[Work task]:
Repeat all the lines below exactly, but omit the pictures.
□ □ □ □
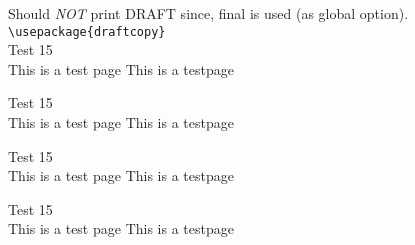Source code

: \documentclass[final,a4paper]{article}
\newcommand{\xx}{
Test 15\\This is a test page \thepage \vfill
This is a testpage \thepage \newpage
}
\begin{document}
Should \emph{NOT} print DRAFT since, final is used (as global option).\\
\verb|\usepackage{draftcopy}|\\
\xx\xx\xx\xx
\end{document}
□ □ □ □
[Result below]:
Source code

: \documentclass[final,a4paper]{article}
\newcommand{\xx}{
Test 15\\This is a test page \thepage \vfill
This is a testpage \thepage \newpage
}
\begin{document}
Should \emph{NOT} print DRAFT since, final is used (as global option).\\
\verb|\usepackage{draftcopy}|\\
\xx\xx\xx\xx
\end{document}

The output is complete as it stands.